Omit the pictures and return every entry exactly as written.

-*-*-

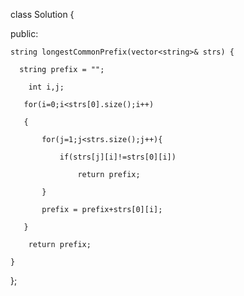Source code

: class Solution {

public:

    string longestCommonPrefix(vector<string>& strs) {
    
      string prefix = "";
      
        int i,j;
        
       for(i=0;i<strs[0].size();i++)
       
       {
       
           for(j=1;j<strs.size();j++){
           
               if(strs[j][i]!=strs[0][i])
               
                   return prefix;
                   
           }
           
           prefix = prefix+strs[0][i];
           
       }
       
        return prefix;
        
    }
    
};
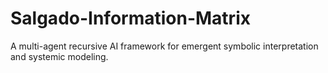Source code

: # Salgado-Information-Matrix
A multi-agent recursive AI framework for emergent symbolic interpretation and systemic modeling.
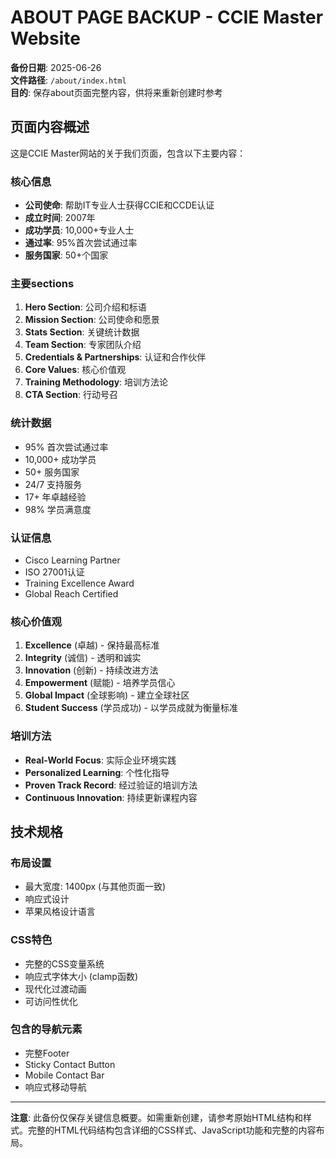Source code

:# ABOUT PAGE BACKUP - CCIE Master Website

**备份日期**: 2025-06-26  
**文件路径**: `/about/index.html`  
**目的**: 保存about页面完整内容，供将来重新创建时参考

## 页面内容概述

这是CCIE Master网站的关于我们页面，包含以下主要内容：

### 核心信息
- **公司使命**: 帮助IT专业人士获得CCIE和CCDE认证
- **成立时间**: 2007年
- **成功学员**: 10,000+专业人士
- **通过率**: 95%首次尝试通过率
- **服务国家**: 50+个国家

### 主要sections
1. **Hero Section**: 公司介绍和标语
2. **Mission Section**: 公司使命和愿景
3. **Stats Section**: 关键统计数据
4. **Team Section**: 专家团队介绍
5. **Credentials & Partnerships**: 认证和合作伙伴
6. **Core Values**: 核心价值观
7. **Training Methodology**: 培训方法论
8. **CTA Section**: 行动号召

### 统计数据
- 95% 首次尝试通过率
- 10,000+ 成功学员
- 50+ 服务国家
- 24/7 支持服务
- 17+ 年卓越经验
- 98% 学员满意度

### 认证信息
- Cisco Learning Partner
- ISO 27001认证
- Training Excellence Award
- Global Reach Certified

### 核心价值观
1. **Excellence** (卓越) - 保持最高标准
2. **Integrity** (诚信) - 透明和诚实
3. **Innovation** (创新) - 持续改进方法
4. **Empowerment** (赋能) - 培养学员信心
5. **Global Impact** (全球影响) - 建立全球社区
6. **Student Success** (学员成功) - 以学员成就为衡量标准

### 培训方法
- **Real-World Focus**: 实际企业环境实践
- **Personalized Learning**: 个性化指导
- **Proven Track Record**: 经过验证的培训方法
- **Continuous Innovation**: 持续更新课程内容

## 技术规格

### 布局设置
- 最大宽度: 1400px (与其他页面一致)
- 响应式设计
- 苹果风格设计语言

### CSS特色
- 完整的CSS变量系统
- 响应式字体大小 (clamp函数)
- 现代化过渡动画
- 可访问性优化

### 包含的导航元素
- 完整Footer
- Sticky Contact Button
- Mobile Contact Bar
- 响应式移动导航

---

**注意**: 此备份仅保存关键信息概要。如需重新创建，请参考原始HTML结构和样式。完整的HTML代码结构包含详细的CSS样式、JavaScript功能和完整的内容布局。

-*-*-

=== RESULT OF THIS EXERCISE ===
Source code

: class Solution {

public:

    string longestCommonPrefix(vector<string>& strs) {
    
      string prefix = "";
      
        int i,j;
        
       for(i=0;i<strs[0].size();i++)
       
       {
       
           for(j=1;j<strs.size();j++){
           
               if(strs[j][i]!=strs[0][i])
               
                   return prefix;
                   
           }
           
           prefix = prefix+strs[0][i];
           
       }
       
        return prefix;
        
    }
    
};
Source code

: # Salgado-Information-Matrix
A multi-agent recursive AI framework for emergent symbolic interpretation and systemic modeling.
Source code

:# ABOUT PAGE BACKUP - CCIE Master Website

**备份日期**: 2025-06-26  
**文件路径**: `/about/index.html`  
**目的**: 保存about页面完整内容，供将来重新创建时参考

## 页面内容概述

这是CCIE Master网站的关于我们页面，包含以下主要内容：

### 核心信息
- **公司使命**: 帮助IT专业人士获得CCIE和CCDE认证
- **成立时间**: 2007年
- **成功学员**: 10,000+专业人士
- **通过率**: 95%首次尝试通过率
- **服务国家**: 50+个国家

### 主要sections
1. **Hero Section**: 公司介绍和标语
2. **Mission Section**: 公司使命和愿景
3. **Stats Section**: 关键统计数据
4. **Team Section**: 专家团队介绍
5. **Credentials & Partnerships**: 认证和合作伙伴
6. **Core Values**: 核心价值观
7. **Training Methodology**: 培训方法论
8. **CTA Section**: 行动号召

### 统计数据
- 95% 首次尝试通过率
- 10,000+ 成功学员
- 50+ 服务国家
- 24/7 支持服务
- 17+ 年卓越经验
- 98% 学员满意度

### 认证信息
- Cisco Learning Partner
- ISO 27001认证
- Training Excellence Award
- Global Reach Certified

### 核心价值观
1. **Excellence** (卓越) - 保持最高标准
2. **Integrity** (诚信) - 透明和诚实
3. **Innovation** (创新) - 持续改进方法
4. **Empowerment** (赋能) - 培养学员信心
5. **Global Impact** (全球影响) - 建立全球社区
6. **Student Success** (学员成功) - 以学员成就为衡量标准

### 培训方法
- **Real-World Focus**: 实际企业环境实践
- **Personalized Learning**: 个性化指导
- **Proven Track Record**: 经过验证的培训方法
- **Continuous Innovation**: 持续更新课程内容

## 技术规格

### 布局设置
- 最大宽度: 1400px (与其他页面一致)
- 响应式设计
- 苹果风格设计语言

### CSS特色
- 完整的CSS变量系统
- 响应式字体大小 (clamp函数)
- 现代化过渡动画
- 可访问性优化

### 包含的导航元素
- 完整Footer
- Sticky Contact Button
- Mobile Contact Bar
- 响应式移动导航

---

**注意**: 此备份仅保存关键信息概要。如需重新创建，请参考原始HTML结构和样式。完整的HTML代码结构包含详细的CSS样式、JavaScript功能和完整的内容布局。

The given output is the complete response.